This is a follow-up question to a discussion I started on this thread. I’m trying to figure out what prior I should use for the dispersion parameter of a negative binomial distribution (phi).

I did a bit of googling and reading and found a short discussion of this on pages 141-142 of the manual. Based on that, and this paper, I changed my model to:

data {
int<lower=0> I; // number of practices
int<lower=0> T; // number of time periods
int<lower=1> y[I*T]; // Count outcome
vector[I * T] n; // number of patients in period t
int<lower=1,upper=I> practice[I*T]; //
vector<lower=-1,upper=4>[I*T] time; //
int<lower=1,upper=5> index_time[I*T]; //
}
parameters {
real<lower=0> phi; // neg. binomial dispersion parameter
vector[I] a_std; //
real<lower=0> sigma_a; //
vector[I] b_std; //
real<lower=0> sigma_b; //
vector[T] gamma; // year specific intercept
}
transformed parameters {
vector[I] a;
vector[I] b;
a = (sigma_a * a_std)/100 ; // Matt trick
b = (sigma_b * b_std)/100 ; // Matt trick
}
model {
phi ~ gamma(2, 0.1);
sigma_a ~ normal(0, 1);
sigma_b ~ normal(0, 1);
a_std ~ normal(0,1);
b_std ~ normal(0,1);
gamma ~normal(0,1);
y ~ neg_binomial_2_log(log(n) + gamma[index_time] + a[practice] + b[practice] .* time, phi); // likelihood
}
generated quantities {
vector[I * T] y_sim;
vector[I * T] log_lik;
vector[I * T] eta = log(n) + gamma[index_time] + a[practice] + b[practice] .* time;
for (it in 1:I * T) {
y_sim[it] = neg_binomial_2_log_rng(eta[it], phi);
}
for(it in 1:I*T){
log_lik[it] = neg_binomial_2_log_lpmf(y[it] | eta[it], phi);
}
}

My question is, how do I decide the parameter values for gamma if I want to use weakly informative priors. Is gamma(2,0.1) reasonable or should I use gamma(2,0.5) or maybe something completely different?
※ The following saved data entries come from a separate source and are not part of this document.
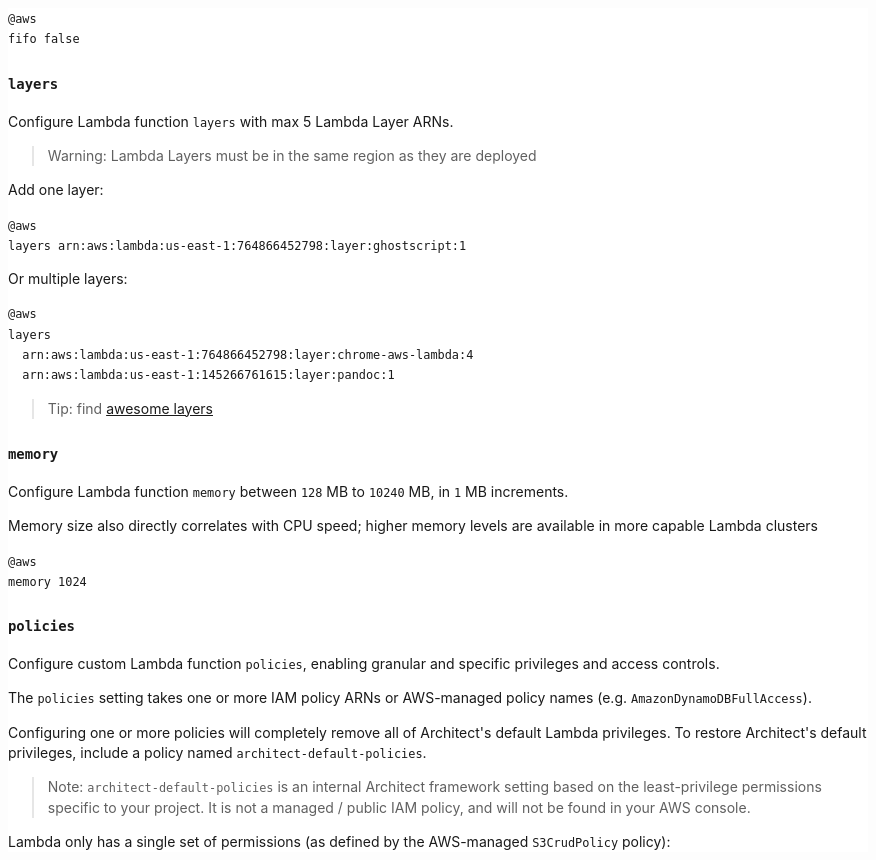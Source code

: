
 ```arc
@aws
fifo false
```


### `layers`

Configure Lambda function `layers` with max 5 Lambda Layer ARNs.

> Warning: Lambda Layers must be in the same region as they are deployed

Add one layer:

```arc
@aws
layers arn:aws:lambda:us-east-1:764866452798:layer:ghostscript:1
```

Or multiple layers:

```arc
@aws
layers
  arn:aws:lambda:us-east-1:764866452798:layer:chrome-aws-lambda:4
  arn:aws:lambda:us-east-1:145266761615:layer:pandoc:1
```

> Tip: find [awesome layers](https://github.com/mthenw/awesome-layers)


### `memory`

Configure Lambda function `memory` between `128` MB to `10240` MB, in `1` MB increments.

Memory size also directly correlates with CPU speed; higher memory levels are available in more capable Lambda clusters

```arc
@aws
memory 1024
```


### `policies`

Configure custom Lambda function `policies`, enabling granular and specific privileges and access controls.

The `policies` setting takes one or more IAM policy ARNs or AWS-managed policy names (e.g. `AmazonDynamoDBFullAccess`).

Configuring one or more policies will completely remove all of Architect's default Lambda privileges. To restore Architect's default privileges, include a policy named `architect-default-policies`.

> Note: `architect-default-policies` is an internal Architect framework setting based on the least-privilege permissions specific to your project. It is not a managed / public IAM policy, and will not be found in your AWS console.

Lambda only has a single set of permissions (as defined by the AWS-managed `S3CrudPolicy` policy):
We typically refer to weakly informative priors in terms of containment. We chose a scale, s, and then define a prior that places most of its probability mass between -s and s if the parameter is unconstrained or 0 and s if it’s constrained to be positive.

Arguably boundary-aversion is additional information that pushes the prior into more fully informative territory, but nobody has really defined these words so don’t let the vocabulary be a distraction. The point is that a boundary-avoiding prior needs two scales – a lower scale that indicates how far away from zero is reasonable and an upper scale that indicates how close to infinity is reasonable.

Or, as @betanalpha suggested, use a prior that has a light left tail and a heavy right tail. An inverse-gamma or a NIG is often a good substitute (even if you do have to work harder to find well-calibrated parameters)

Thanks @betanalpha. Is there any consensus about what two scales are reasonable to use for the dispersion parameter of a negative binomial? This is the first time I try to fit this type of model with Stan so I honestly have no clue what are reasonable values.

I noticed that you use a check_all_diagnostics function in your code. Where can I get that function?

Thanks @anon75146577. Any chance that you can share some stan code that shows how to implement this?

If I use phi ~ inv_gamma(alpha, beta), what values would you recommend for alpha and beta?